In economics, this level of experimental control is almost never feasible — and often morally impermissible. Consider the canonical example of estimating the effect of military participation on lifetime earnings. The ideal experiment would require taking a single individual, cloning them precisely, sending one copy into the military and keeping the other as a civilian, and then comparing their lifetime incomes decades later. By comparing these two versions of the same person, one could isolate the causal effect of military service. In practice this is impossible.

Instead, econometricians must rely on non-experimental data: a cross-section of individuals for whom we observe both whether they served in the military and what their lifetime earnings turned out to be. The naive approach — comparing average earnings between veterans and civilians — is misleading because of reverse causality. Individuals who choose to enlist in the military may already have lower lifetime earnings capacity to begin with: they may be less academically oriented, or they may simply value financial wealth less than civic duty. Thus the observed gap in earnings between veterans and civilians reflects two things simultaneously: the causal effect of military service itself, and the pre-existing differences in earnings potential between those who self-select into the military and those who do not.

Omitted Variable Bias / Reverse Causality: A situation in which the observed association between two variables is contaminated by a third factor — either a variable correlated with both the treatment and the outcome, or the outcome causally influencing the treatment — making it impossible to estimate the causal effect from the raw correlation alone.

The solution econometricians often seek is a natural experiment: a situation in the real world that closely approximates the randomised assignment of a laboratory experiment. Lottery-based military conscription, for instance, randomly assigns some individuals to serve regardless of their pre-existing preferences or earnings potential, allowing researchers to estimate the causal effect of service on income in a much cleaner way. The search for credible natural experiments is one of the central concerns of modern empirical economics.


Unit 2: Simple Linear Regression

2.1 Populations and Samples

To understand what econometrics is trying to accomplish, it is essential to be precise about the distinction between populations and samples. A population encompasses all objects that share the characteristics of interest — for instance, all individuals under 18 years of age in the United Kingdom, or all products manufactured by a given company.

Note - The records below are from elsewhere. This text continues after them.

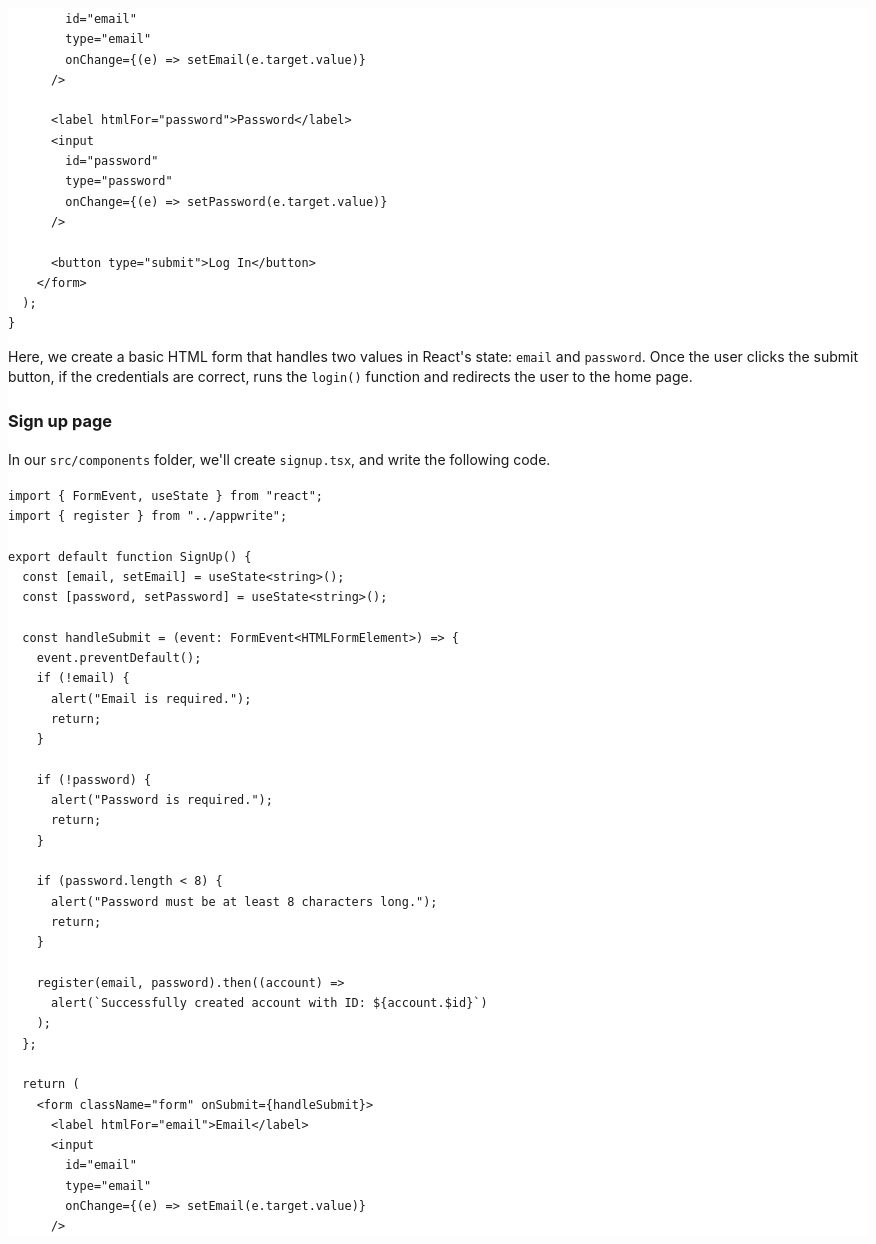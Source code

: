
 ```tsx
        id="email"
        type="email"
        onChange={(e) => setEmail(e.target.value)}
      />

      <label htmlFor="password">Password</label>
      <input
        id="password"
        type="password"
        onChange={(e) => setPassword(e.target.value)}
      />

      <button type="submit">Log In</button>
    </form>
  );
}
```

Here, we create a basic HTML form that handles two values in React's state: `email` and `password`. Once the user clicks the submit button, if the credentials are correct, runs the `login()` function and redirects the user to the home page.

### Sign up page

In our `src/components` folder, we'll create `signup.tsx`, and write the following code.

```tsx
import { FormEvent, useState } from "react";
import { register } from "../appwrite";

export default function SignUp() {
  const [email, setEmail] = useState<string>();
  const [password, setPassword] = useState<string>();

  const handleSubmit = (event: FormEvent<HTMLFormElement>) => {
    event.preventDefault();
    if (!email) {
      alert("Email is required.");
      return;
    }

    if (!password) {
      alert("Password is required.");
      return;
    }

    if (password.length < 8) {
      alert("Password must be at least 8 characters long.");
      return;
    }

    register(email, password).then((account) =>
      alert(`Successfully created account with ID: ${account.$id}`)
    );
  };

  return (
    <form className="form" onSubmit={handleSubmit}>
      <label htmlFor="email">Email</label>
      <input
        id="email"
        type="email"
        onChange={(e) => setEmail(e.target.value)}
      />
```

Within that population, we hypothesise a population process linking two variables of interest. Returning to the education-wages example: each individual \(i\) in the population has their own education level \(x_i\) and their own wages \(y_i\). For that individual, we might imagine a relationship of the form

\[ y_i = \alpha + \beta x_i + U_i \]

where \(\beta\) captures how wages respond to education for that individual. Because every individual is different, each person effectively has their own \(\beta_i\): one person might see a $25 wage gain per extra year of education, while another sees a $75 gain. When we aggregate across all individuals in the population, the population parameter \(\beta\) represents the average effect of one additional year of education on wages across everyone in the population.

The fundamental difficulty is that we rarely observe the entire population. In practice, econometrics works with a sample — perhaps 1,000 individuals drawn (ideally, randomly) from the population. For the same reasons that the sample is not an exact replica of the population, the sample parameter \(\hat{\beta}_S\) that we estimate from the sample will differ from the true population parameter \(\beta_P\). This discrepancy is sampling error: the unavoidable result of making inferences about a large population from a small, imperfect subset.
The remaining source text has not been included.